Microsoft Research released Phi 2, which is a 2.7 billion parameter model trained on "textbook-quality" data with knowledge distillation from Phi 1.5. The model achieves sota results among base LLMs with less than 13B parameters and matches or outperforms models up to 25x larger on complex benchmarks, e.g. it achieves better performance compared to 25x larger Llama-2-70B model on multi-step reasoning tasks, i.e., coding and math. Phi 2 was trained on 1.4T tokens and has not undergone any RLHF alignment nor has it been instruct fine-tuned. Phi 2 shares the same architecture with Phi 1.5 and has context length of 2048 tokens. The model weights are released under Microsoft Research license.

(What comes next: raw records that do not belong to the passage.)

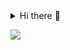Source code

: <details><summary>Hi there 👋</summary>

<!--
* Main programming language: `Python`
* Basic frameworks / tools: 
  * `asyncio`
  * `aiohttp`
  * `FastAPI`
  * `Django` (+`DRF`)
  * `SQLAlchemy`
* Databases: `MySQL`, `PostgreSQL`
* Web servers: `Nginx`, `Apache`
* Monitoring: `Zabbix`, `Prometheus`
* Dashboards: `Kibana`, `Grafana`
* OS-level virtualization: `Docker`, `Podman`
-->
<!--[![](http://github-profile-summary-cards.vercel.app/api/cards/profile-details?username=soltanoff&theme=moonlight)](https://github.com/soltanoff)-->

[![](http://github-profile-summary-cards.vercel.app/api/cards/stats?username=soltanoff&theme=moonlight)](https://github.com/soltanoff)&nbsp; &nbsp;&nbsp; [![](http://github-profile-summary-cards.vercel.app/api/cards/repos-per-language?username=soltanoff&theme=moonlight)](https://github.com/soltanoff)
</details>

![](https://komarev.com/ghpvc/?username=soltanoff&style=flat-square&color=red)
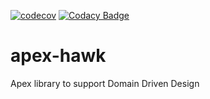 [![codecov](https://codecov.io/gh/dieffrei/apex-hawk/branch/master/graph/badge.svg?token=YZ22J8GQF3)](https://codecov.io/gh/dieffrei/apex-hawk)
[![Codacy Badge](https://api.codacy.com/project/badge/Grade/05e0bf9a64c441cba589930c319f9003)](https://www.codacy.com/manual/dieffrei/apex-hawk?utm_source=github.com&amp;utm_medium=referral&amp;utm_content=dieffrei/apex-hawk&amp;utm_campaign=Badge_Grade)
# apex-hawk
Apex library to support Domain Driven Design
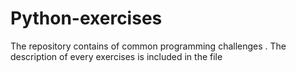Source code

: # Python-exercises
The repository contains of common programming challenges . The description of every exercises is included in the file
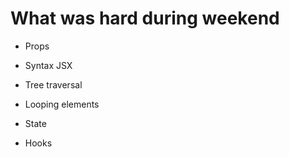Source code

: # What was hard during weekend

- Props
- Syntax JSX
- Tree traversal
- Looping elements


- State
- Hooks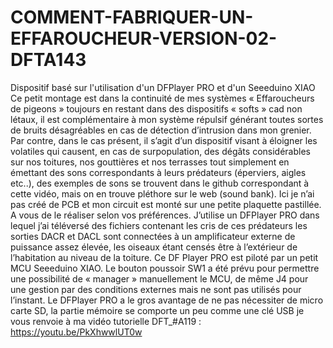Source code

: # COMMENT-FABRIQUER-UN-EFFAROUCHEUR-VERSION-02-DFTA143
Dispositif basé sur l'utilisation d'un DFPlayer PRO et d'un Seeeduino XIAO
Ce petit montage est dans la continuité de mes systèmes « Effaroucheurs de pigeons » toujours en restant dans des dispositifs « softs » cad non létaux, il est complémentaire à mon système répulsif générant toutes sortes de bruits désagréables en cas de détection d’intrusion dans mon grenier.
Par contre, dans le cas présent, il s’agit d’un dispositif visant à éloigner les volatiles qui causent, en cas de surpopulation, des dégâts considérables sur nos toitures, nos gouttières et nos terrasses tout simplement en émettant des sons correspondants à leurs prédateurs (éperviers, aigles etc..), des exemples de sons se trouvent dans le github correspondant à cette vidéo, mais on en trouve pléthore sur le web (sound bank).
Ici je n’ai pas créé de PCB et mon circuit est monté sur une petite plaquette pastillée. A vous de le réaliser selon vos préférences.
J’utilise un DFPlayer PRO dans lequel j’ai téléversé des fichiers contenant les cris de ces prédateurs les sorties DACR et DACL sont connectées à un amplificateur externe de puissance assez élevée, les oiseaux étant censés être à l’extérieur de l’habitation au niveau de la toiture. Ce DF Player PRO est piloté par un petit MCU Seeeduino XIAO.
Le bouton poussoir SW1 a été prévu pour permettre une possibilité de « manager » manuellement le MCU, de même J4 pour une gestion par des conditions externes mais ne sont pas utilisés pour l’instant.
Le DFPlayer PRO a le gros avantage de ne pas nécessiter de micro carte SD, la partie mémoire se comporte un peu comme une clé USB je vous renvoie à ma vidéo tutorielle DFT_#A119 :
https://youtu.be/PkXhwwlUT0w


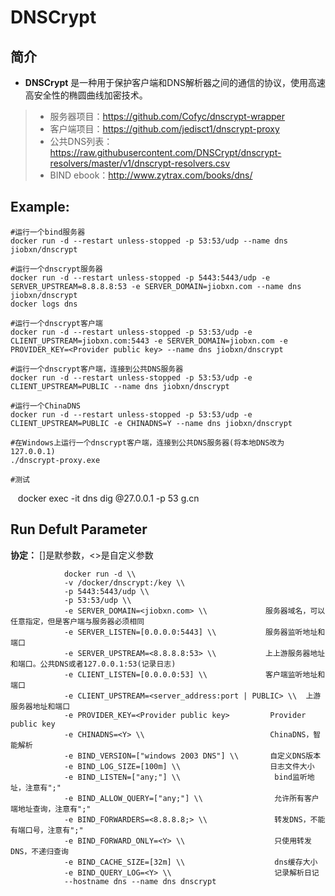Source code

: DNSCrypt
===
## 简介
* **DNSCrypt** 是一种用于保护客户端和DNS解析器之间的通信的协议，使用高速高安全性的椭圆曲线加密技术。
> * 服务器项目：https://github.com/Cofyc/dnscrypt-wrapper
> * 客户端项目：https://github.com/jedisct1/dnscrypt-proxy
> * 公共DNS列表：https://raw.githubusercontent.com/DNSCrypt/dnscrypt-resolvers/master/v1/dnscrypt-resolvers.csv
> * BIND ebook：http://www.zytrax.com/books/dns/


## Example:

    #运行一个bind服务器
    docker run -d --restart unless-stopped -p 53:53/udp --name dns jiobxn/dnscrypt

    #运行一个dnscrypt服务器
    docker run -d --restart unless-stopped -p 5443:5443/udp -e SERVER_UPSTREAM=8.8.8.8:53 -e SERVER_DOMAIN=jiobxn.com --name dns jiobxn/dnscrypt
    docker logs dns

    #运行一个dnscrypt客户端
    docker run -d --restart unless-stopped -p 53:53/udp -e CLIENT_UPSTREAM=jiobxn.com:5443 -e SERVER_DOMAIN=jiobxn.com -e PROVIDER_KEY=<Provider public key> --name dns jiobxn/dnscrypt 

    #运行一个dnscrypt客户端，连接到公共DNS服务器
    docker run -d --restart unless-stopped -p 53:53/udp -e CLIENT_UPSTREAM=PUBLIC --name dns jiobxn/dnscrypt 

    #运行一个ChinaDNS
    docker run -d --restart unless-stopped -p 53:53/udp -e CLIENT_UPSTREAM=PUBLIC -e CHINADNS=Y --name dns jiobxn/dnscrypt

    #在Windows上运行一个dnscrypt客户端，连接到公共DNS服务器(将本地DNS改为127.0.0.1)
    ./dnscrypt-proxy.exe

    #测试
    docker exec -it dns dig @27.0.0.1 -p 53 g.cn


## Run Defult Parameter
**协定：** []是默参数，<>是自定义参数

				docker run -d \\
				-v /docker/dnscrypt:/key \\
				-p 5443:5443/udp \\
				-p 53:53/udp \\
				-e SERVER_DOMAIN=<jiobxn.com> \\             服务器域名，可以任意指定，但是客户端与服务器必须相同
				-e SERVER_LISTEN=[0.0.0.0:5443] \\           服务器监听地址和端口
				-e SERVER_UPSTREAM=<8.8.8.8:53> \\           上上游服务器地址和端口。公共DNS或者127.0.0.1:53(记录日志)
				-e CLIENT_LISTEN=[0.0.0.0:53] \\             客户端监听地址和端口
				-e CLIENT_UPSTREAM=<server_address:port | PUBLIC> \\  上游服务器地址和端口
				-e PROVIDER_KEY=<Provider public key>         Provider public key
				-e CHINADNS=<Y> \\                            ChinaDNS，智能解析
				-e BIND_VERSION=["windows 2003 DNS"] \\       自定义DNS版本
				-e BIND_LOG_SIZE=[100m] \\                    日志文件大小
				-e BIND_LISTEN=["any;"] \\                     bind监听地址，注意有";"
				-e BIND_ALLOW_QUERY=["any;"] \\                允许所有客户端地址查询，注意有";"
				-e BIND_FORWARDERS=<8.8.8.8;> \\               转发DNS，不能有端口号，注意有";"
				-e BIND_FORWARD_ONLY=<Y> \\                    只使用转发DNS，不递归查询
				-e BIND_CACHE_SIZE=[32m] \\                    dns缓存大小
				-e BIND_QUERY_LOG=<Y> \\                       记录解析日记
				--hostname dns --name dns dnscrypt
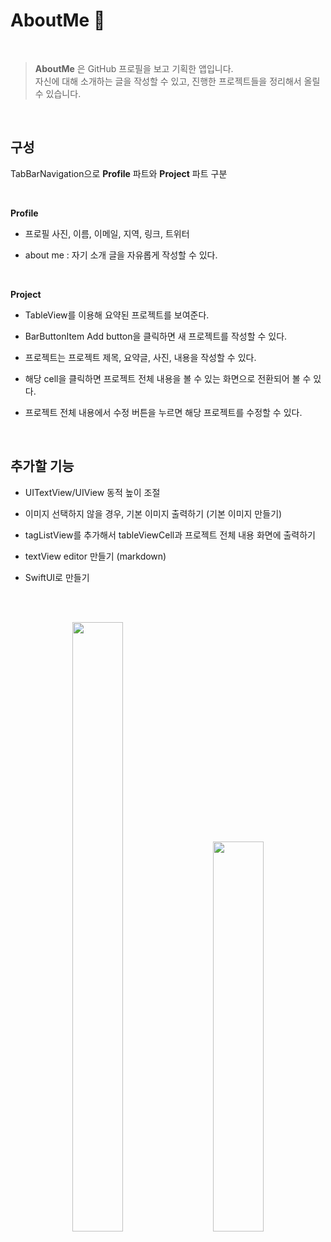 # AboutMe 📑

<Br>

> **AboutMe** 은 GitHub 프로필을 보고 기획한 앱입니다.  
자신에 대해 소개하는 글을 작성할 수 있고, 진행한 프로젝트들을 정리해서 올릴 수 있습니다.

<br>

## 구성

TabBarNavigation으로 **Profile** 파트와 **Project** 파트 구분

<br>

**Profile**  

- 프로필 사진, 이름, 이메일, 지역, 링크, 트위터 

- about me : 자기 소개 글을 자유롭게 작성할 수 있다.   

<br>

**Project**  

- TableView를 이용해 요약된 프로젝트를 보여준다.

- BarButtonItem Add button을 클릭하면 새 프로젝트를 작성할 수 있다.
- 프로젝트는 프로젝트 제목, 요약글, 사진, 내용을 작성할 수 있다.
- 해당 cell을 클릭하면 프로젝트 전체 내용을 볼 수 있는 화면으로 전환되어 볼 수 있다.
- 프로젝트 전체 내용에서 수정 버튼을 누르면 해당 프로젝트를 수정할 수 있다.

<br>

## 추가할 기능

- UITextView/UIView 동적 높이 조절
- 이미지 선택하지 않을 경우, 기본 이미지 출력하기 (기본 이미지 만들기)
- tagListView를 추가해서 tableViewCell과 프로젝트 전체 내용 화면에 출력하기
- textView editor 만들기 (markdown)


- SwiftUI로 만들기


<br>
<Br>

<p align= center><img src=https://user-images.githubusercontent.com/63290629/178389848-a37e9535-3cf2-4b7f-99e2-c632037a3793.png width="40%" height="50%"/> &nbsp;&nbsp;&nbsp;&nbsp; <img src=https://user-images.githubusercontent.com/63290629/178389922-751f91c3-0baf-4982-89fd-f058d735b823.png width="40%" height="40%"/></p>

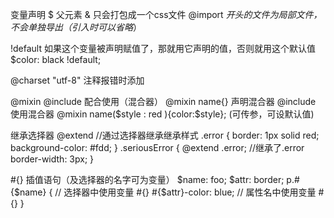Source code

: 变量声明  $
父元素 &
只会打包成一个css文件 @import
_开头的文件为局部文件，不会单独导出（引入时可以省略_）

!default  如果这个变量被声明赋值了，那就用它声明的值，否则就用这个默认值
$color: black !default; 

@charset "utf-8"  注释报错时添加

@mixin @include 配合使用（混合器）
@mixin name{} 声明混合器
@include 使用混合器 
@mixin name($style : red ){color:$style}; (可传参，可设默认值)

继承选择器 @extend
//通过选择器继承继承样式
.error {
  border: 1px solid red;
  background-color: #fdd;
}
.seriousError {
  @extend .error; //继承了.error
  border-width: 3px;
}

#{} 插值语句（及选择器的名字可为变量）
$name: foo;
$attr: border;
p.#{$name} {                      // 选择器中使用变量 #{}
  #{$attr}-color: blue;          // 属性名中使用变量 #{}
}
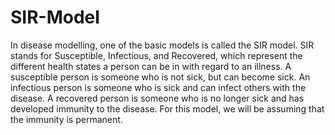 # SIR-Model
In disease modelling, one of the basic models is called the SIR model. SIR stands for Susceptible, Infectious, and Recovered, which represent the different health states a person can be in with regard to an illness. 
A susceptible person is someone who is not sick, but can become sick. An infectious person is someone who is sick and can infect others with the disease. A recovered person is someone who is no longer sick and has developed immunity to the disease. For this model, we will be assuming that the immunity is permanent.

To download the model weights and convert them to the lit-gpt format, run

pip install 'huggingface_hub[hf_transfer] @ git+https://github.com/huggingface/huggingface_hub'

python scripts/download.py --repo_id microsoft/phi-2 --from_safetensors True

python scripts/convert_hf_checkpoint.py --checkpoint_dir checkpoints/microsoft/phi-2

Warning

Phi-2 used dropout during training which we don't model, so training will not be equal.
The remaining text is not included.